Some of his best work

It seems I’ll spend today agreeing with Sebastian.

Somewhere out there,  there is another person who’s life is crap, who feels powerless, who is watching this, and entering his own murder-suicide fantasy.  The media, who are only happy to portray a man with a gun as a force that strikes fear into the hearts of mere mortals, by parading the victims before the camera to talk about how scared they were, by prattling on about the power of the weapon he used, and by repeating the killer’s name far and wide to the point it becomes a household name.

Read it all.

If you’re looking for a finger to point, point it at the news media.  They’re the people who empower the Va Tech shooters, they’re the people who provide incessant coverage after the fact.

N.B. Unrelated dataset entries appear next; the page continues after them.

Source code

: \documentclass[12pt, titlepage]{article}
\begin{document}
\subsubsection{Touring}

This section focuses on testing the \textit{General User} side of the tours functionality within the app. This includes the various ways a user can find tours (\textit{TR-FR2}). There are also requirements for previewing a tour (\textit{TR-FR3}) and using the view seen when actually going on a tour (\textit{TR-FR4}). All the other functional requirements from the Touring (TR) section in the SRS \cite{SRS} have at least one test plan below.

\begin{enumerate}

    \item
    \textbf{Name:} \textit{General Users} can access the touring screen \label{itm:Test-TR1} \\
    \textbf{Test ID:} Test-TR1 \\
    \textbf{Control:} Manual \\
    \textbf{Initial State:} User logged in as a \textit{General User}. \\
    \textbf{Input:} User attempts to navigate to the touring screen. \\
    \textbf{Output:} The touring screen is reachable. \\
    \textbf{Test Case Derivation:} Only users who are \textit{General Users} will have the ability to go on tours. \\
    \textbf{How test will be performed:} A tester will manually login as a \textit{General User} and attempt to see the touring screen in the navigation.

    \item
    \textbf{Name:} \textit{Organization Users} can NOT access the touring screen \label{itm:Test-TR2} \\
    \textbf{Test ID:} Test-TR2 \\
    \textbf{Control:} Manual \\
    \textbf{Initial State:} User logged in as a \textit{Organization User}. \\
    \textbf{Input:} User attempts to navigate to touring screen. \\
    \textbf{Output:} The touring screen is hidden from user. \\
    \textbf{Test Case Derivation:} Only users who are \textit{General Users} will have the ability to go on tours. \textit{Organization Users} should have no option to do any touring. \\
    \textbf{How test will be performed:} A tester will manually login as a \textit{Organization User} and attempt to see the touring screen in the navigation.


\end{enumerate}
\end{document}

And because I don’t want the finger of hypocrisy waved in my face, I’m done talking about this.  Unless the Brady Campaign or other anti-gun groups start shouting lies based on this case, you won’t hear another word from me about it.  I’m sick of the media blasting us with constant coverage about every dirt bag that decides to kill other humans as an attempt to validate his own pathetic existence.

12 thoughts on “Some of his best work”

  1. I agree.

    The news media can report this correctly without some sort of vindication to the shooter. There was one – ONE – station out of 7 that didn’t overdo it here.

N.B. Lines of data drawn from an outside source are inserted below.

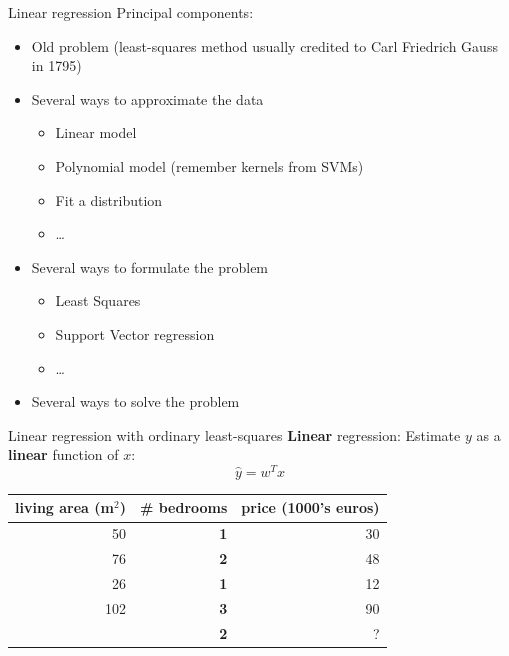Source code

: \documentclass{beamer}
\begin{document}
\begin{frame}{Linear regression}
Principal components:
\begin{itemize}
	\item Old problem (least-squares method usually credited to Carl Friedrich Gauss in 1795)
	\item Several ways to approximate the data
	\begin{itemize}
		\item Linear model
		\item Polynomial model (remember kernels from SVMs)
		\item Fit a distribution
		\item \ldots
	\end{itemize}
	\item Several ways to formulate the problem
	\begin{itemize}
		\item Least Squares
		\item Support Vector regression
		\item \ldots
	\end{itemize}
	\item Several ways to solve the problem
\end{itemize}
\end{frame}

\begin{frame}{Linear regression with ordinary least-squares}
\textbf{Linear} regression: Estimate $y$ as a \textbf{linear} function of $x$:
$$ \hat{y} = w^T x$$
\end{frame}

\begin{frame}

\begin{table}
\centering
\begin{tabular}{r|r|r}
living area (m$^2$) &  \textbf{\# bedrooms} & price (1000's euros) \\\hline
50 & \textbf{1} & 30\\
76 & \textbf{2} & 48\\
26 & \textbf{1} & 12\\
102 & \textbf{3} & 90\\
\pause
61 & \textbf{2} & ?
\end{tabular}
\end{table}

\end{frame}
\end{document}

    News media only seems to thrive with sensationalist stories, so they’ll play up the worst in a tragedy. Fox News really pissed me off by blaming everything from the camouflage to the gun to the video games the kid played.

  2. What’s the alternative, though? Pretend it never happened? Wrap the masses in a swaddling cloth of unreality?

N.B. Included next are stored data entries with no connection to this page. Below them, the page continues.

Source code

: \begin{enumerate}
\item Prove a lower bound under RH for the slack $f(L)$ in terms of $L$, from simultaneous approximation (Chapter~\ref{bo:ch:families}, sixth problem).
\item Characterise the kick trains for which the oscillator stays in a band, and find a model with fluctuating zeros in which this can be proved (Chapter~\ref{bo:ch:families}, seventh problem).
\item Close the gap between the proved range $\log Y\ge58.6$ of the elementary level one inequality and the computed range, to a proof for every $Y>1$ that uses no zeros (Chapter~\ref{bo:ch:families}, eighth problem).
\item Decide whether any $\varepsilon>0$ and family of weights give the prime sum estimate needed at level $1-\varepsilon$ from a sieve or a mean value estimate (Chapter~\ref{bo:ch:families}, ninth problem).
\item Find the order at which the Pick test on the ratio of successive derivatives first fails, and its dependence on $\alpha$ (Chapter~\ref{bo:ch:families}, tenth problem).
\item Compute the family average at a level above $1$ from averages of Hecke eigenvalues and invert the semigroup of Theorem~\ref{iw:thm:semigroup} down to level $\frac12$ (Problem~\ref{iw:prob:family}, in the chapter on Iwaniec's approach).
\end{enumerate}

  3. Don’t be stupid, Kal. We don’t want them to not report it, we just want them to not be assholes about it. The kid wanted to “go out in a blaze of glory”, and this kind of reporting guarantees that someone else will have the same thought.

    You can report the facts without being sensationalist.

  4. If it’s covered in The Media (whatever those caps are supposed to mean), it’s going to have approximately the same effect.

  5. The line dividing sensationalist reporting and “wrap(ping) the masses in a swaddling cloth of unreality” (Very poetic. Well done.) is about as narrow as a 10 lane superhighway. How about this:

    “Good evening I’m Guy Infield and this is the 10 o’clock news. A tragedy in Omaha today, several people gunned down in a shopping mall by a young man wielding a rifle. The gunman took his own life after his crime spree We don’t have all the details yet, but early reports of a suicide note indicate he was acting alone in a cry for attention. We will not be speculating on his background or motives, but we will update you with any concrete details we may uncover. And now, the sports.”

    See? Now people know what happened, know the gunman is not still running amok, and are not subjected to any pro- or anti-gun opinions disguised as fact.

  6. The tone there is… decidedly odd. Most people would probably consider it an inappropriately glib treatment.

    On a different note, it seems that Huckabee thinks TEH GAYZ will destroy civilization. Second Q & A pair on that page.

  7. I find it sad that most people would consider that inappropriate or glib. If you want to see someone stating an opinion, watch a talk show. If you want to see someone cry, watch Lifetime. If you want to see just the facts, watch the news. Why should we count on news programs for drama or opinion? Why should we shy from blunt phrasing just in case we might hurt someone’s feelings? This is a case where the aggressor was clearly a scumbag. Maybe sick, maybe depressed, but still a scumbag. What’s next?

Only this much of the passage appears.